Work to be completed:
Output only the lines from the start of the entries through the line holding "解决方法：更换镜像即可。". Each line must match the original exactly.
---------- Records for this task ----------
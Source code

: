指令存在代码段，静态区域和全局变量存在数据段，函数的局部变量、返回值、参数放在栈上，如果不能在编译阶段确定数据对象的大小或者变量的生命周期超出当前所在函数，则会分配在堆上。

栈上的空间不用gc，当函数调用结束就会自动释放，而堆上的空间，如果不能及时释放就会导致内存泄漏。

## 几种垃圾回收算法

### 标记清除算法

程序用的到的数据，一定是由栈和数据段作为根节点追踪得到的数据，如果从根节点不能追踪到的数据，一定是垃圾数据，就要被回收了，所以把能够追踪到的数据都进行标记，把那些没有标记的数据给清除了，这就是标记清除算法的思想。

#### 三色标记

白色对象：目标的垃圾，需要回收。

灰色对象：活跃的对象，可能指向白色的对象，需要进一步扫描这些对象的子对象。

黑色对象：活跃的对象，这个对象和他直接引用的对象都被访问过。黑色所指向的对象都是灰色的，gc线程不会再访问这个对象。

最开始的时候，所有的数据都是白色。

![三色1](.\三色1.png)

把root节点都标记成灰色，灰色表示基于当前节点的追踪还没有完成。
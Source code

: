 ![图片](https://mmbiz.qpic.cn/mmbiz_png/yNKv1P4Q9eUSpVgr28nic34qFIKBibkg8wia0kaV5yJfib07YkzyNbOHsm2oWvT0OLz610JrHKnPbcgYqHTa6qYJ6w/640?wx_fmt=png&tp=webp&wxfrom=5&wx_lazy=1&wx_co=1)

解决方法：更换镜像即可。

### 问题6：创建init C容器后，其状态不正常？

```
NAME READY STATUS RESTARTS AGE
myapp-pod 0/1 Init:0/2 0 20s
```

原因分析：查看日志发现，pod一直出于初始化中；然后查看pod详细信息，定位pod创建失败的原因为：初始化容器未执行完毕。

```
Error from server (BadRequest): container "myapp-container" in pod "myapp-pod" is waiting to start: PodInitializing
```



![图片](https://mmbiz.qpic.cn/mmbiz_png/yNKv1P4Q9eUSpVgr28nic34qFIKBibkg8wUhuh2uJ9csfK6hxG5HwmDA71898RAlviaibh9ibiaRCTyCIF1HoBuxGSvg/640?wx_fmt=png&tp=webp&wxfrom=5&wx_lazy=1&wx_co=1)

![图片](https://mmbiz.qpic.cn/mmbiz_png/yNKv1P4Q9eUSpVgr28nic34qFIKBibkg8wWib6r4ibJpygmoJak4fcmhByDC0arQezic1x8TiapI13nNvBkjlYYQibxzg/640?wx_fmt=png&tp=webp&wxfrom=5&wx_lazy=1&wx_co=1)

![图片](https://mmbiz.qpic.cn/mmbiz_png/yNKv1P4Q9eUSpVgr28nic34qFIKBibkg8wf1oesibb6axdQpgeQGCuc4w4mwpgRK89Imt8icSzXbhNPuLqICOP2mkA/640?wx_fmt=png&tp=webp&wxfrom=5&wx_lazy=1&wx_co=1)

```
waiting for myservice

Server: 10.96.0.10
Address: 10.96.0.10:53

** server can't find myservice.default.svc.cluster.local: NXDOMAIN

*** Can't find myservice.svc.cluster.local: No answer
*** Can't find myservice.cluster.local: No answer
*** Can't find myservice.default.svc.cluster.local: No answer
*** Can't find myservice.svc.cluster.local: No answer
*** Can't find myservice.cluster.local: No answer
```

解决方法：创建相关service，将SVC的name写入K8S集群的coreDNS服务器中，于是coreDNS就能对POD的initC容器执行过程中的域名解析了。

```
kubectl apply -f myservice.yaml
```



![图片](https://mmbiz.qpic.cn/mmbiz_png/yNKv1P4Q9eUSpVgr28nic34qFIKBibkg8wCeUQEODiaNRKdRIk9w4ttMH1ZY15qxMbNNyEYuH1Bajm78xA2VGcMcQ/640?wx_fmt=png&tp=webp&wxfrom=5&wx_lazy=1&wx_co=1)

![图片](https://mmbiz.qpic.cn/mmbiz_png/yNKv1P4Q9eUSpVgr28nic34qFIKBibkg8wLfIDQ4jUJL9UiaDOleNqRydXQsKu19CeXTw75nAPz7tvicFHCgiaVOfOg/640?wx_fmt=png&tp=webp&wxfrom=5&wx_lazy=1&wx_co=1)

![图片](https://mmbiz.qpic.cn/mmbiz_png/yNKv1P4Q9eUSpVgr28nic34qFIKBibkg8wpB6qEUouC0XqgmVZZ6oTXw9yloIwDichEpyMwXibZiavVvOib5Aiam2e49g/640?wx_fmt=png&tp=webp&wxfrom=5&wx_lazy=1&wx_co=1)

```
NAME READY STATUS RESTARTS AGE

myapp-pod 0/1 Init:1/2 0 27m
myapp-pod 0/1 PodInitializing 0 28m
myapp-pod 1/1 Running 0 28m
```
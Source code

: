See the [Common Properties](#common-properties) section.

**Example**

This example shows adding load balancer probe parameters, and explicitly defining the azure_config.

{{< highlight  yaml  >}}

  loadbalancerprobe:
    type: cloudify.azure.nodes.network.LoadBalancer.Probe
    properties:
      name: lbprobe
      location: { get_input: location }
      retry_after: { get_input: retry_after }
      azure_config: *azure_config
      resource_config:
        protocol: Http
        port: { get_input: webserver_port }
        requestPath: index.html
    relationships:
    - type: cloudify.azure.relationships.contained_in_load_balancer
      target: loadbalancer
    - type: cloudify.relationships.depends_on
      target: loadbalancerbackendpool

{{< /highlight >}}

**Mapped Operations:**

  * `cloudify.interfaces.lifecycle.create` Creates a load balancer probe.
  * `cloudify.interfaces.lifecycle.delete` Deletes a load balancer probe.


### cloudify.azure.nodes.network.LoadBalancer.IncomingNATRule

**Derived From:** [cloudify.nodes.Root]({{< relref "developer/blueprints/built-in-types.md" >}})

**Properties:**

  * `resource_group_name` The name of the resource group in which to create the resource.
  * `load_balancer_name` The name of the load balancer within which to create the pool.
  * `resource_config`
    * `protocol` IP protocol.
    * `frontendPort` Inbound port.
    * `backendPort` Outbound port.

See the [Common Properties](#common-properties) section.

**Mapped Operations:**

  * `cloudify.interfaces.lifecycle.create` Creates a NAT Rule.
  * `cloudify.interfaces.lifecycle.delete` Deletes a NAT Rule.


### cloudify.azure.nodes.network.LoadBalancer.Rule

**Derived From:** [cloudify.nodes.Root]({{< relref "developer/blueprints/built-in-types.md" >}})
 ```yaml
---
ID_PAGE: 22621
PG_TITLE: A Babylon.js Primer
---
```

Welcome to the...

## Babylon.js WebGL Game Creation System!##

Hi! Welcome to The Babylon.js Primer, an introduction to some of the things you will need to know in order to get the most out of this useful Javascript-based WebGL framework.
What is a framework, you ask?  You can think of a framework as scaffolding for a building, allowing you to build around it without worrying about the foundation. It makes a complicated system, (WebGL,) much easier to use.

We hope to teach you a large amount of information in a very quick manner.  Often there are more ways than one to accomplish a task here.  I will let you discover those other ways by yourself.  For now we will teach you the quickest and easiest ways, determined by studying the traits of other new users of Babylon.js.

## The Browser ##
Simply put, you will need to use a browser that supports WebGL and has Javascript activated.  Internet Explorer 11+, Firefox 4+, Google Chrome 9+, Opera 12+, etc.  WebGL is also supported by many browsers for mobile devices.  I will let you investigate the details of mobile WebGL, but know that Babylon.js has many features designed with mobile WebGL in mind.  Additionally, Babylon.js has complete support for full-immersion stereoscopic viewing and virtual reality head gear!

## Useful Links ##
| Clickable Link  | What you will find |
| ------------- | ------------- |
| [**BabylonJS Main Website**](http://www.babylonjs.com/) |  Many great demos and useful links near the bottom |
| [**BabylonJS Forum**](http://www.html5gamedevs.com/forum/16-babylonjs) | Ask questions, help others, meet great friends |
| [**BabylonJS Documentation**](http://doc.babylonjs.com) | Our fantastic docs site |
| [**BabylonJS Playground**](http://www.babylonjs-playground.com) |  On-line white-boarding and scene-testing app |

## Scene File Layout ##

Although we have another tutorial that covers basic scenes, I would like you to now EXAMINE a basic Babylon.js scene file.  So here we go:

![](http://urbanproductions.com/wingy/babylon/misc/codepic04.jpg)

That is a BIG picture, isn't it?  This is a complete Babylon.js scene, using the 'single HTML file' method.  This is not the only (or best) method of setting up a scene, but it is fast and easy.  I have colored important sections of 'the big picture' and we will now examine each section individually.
----------
Expected answer:
Source code

:指令存在代码段，静态区域和全局变量存在数据段，函数的局部变量、返回值、参数放在栈上，如果不能在编译阶段确定数据对象的大小或者变量的生命周期超出当前所在函数，则会分配在堆上。

栈上的空间不用gc，当函数调用结束就会自动释放，而堆上的空间，如果不能及时释放就会导致内存泄漏。

## 几种垃圾回收算法

### 标记清除算法

程序用的到的数据，一定是由栈和数据段作为根节点追踪得到的数据，如果从根节点不能追踪到的数据，一定是垃圾数据，就要被回收了，所以把能够追踪到的数据都进行标记，把那些没有标记的数据给清除了，这就是标记清除算法的思想。

#### 三色标记

白色对象：目标的垃圾，需要回收。

灰色对象：活跃的对象，可能指向白色的对象，需要进一步扫描这些对象的子对象。

黑色对象：活跃的对象，这个对象和他直接引用的对象都被访问过。黑色所指向的对象都是灰色的，gc线程不会再访问这个对象。

最开始的时候，所有的数据都是白色。

![三色1](.\三色1.png)

把root节点都标记成灰色，灰色表示基于当前节点的追踪还没有完成。
Source code

: ![图片](https://mmbiz.qpic.cn/mmbiz_png/yNKv1P4Q9eUSpVgr28nic34qFIKBibkg8wia0kaV5yJfib07YkzyNbOHsm2oWvT0OLz610JrHKnPbcgYqHTa6qYJ6w/640?wx_fmt=png&tp=webp&wxfrom=5&wx_lazy=1&wx_co=1)

解决方法：更换镜像即可。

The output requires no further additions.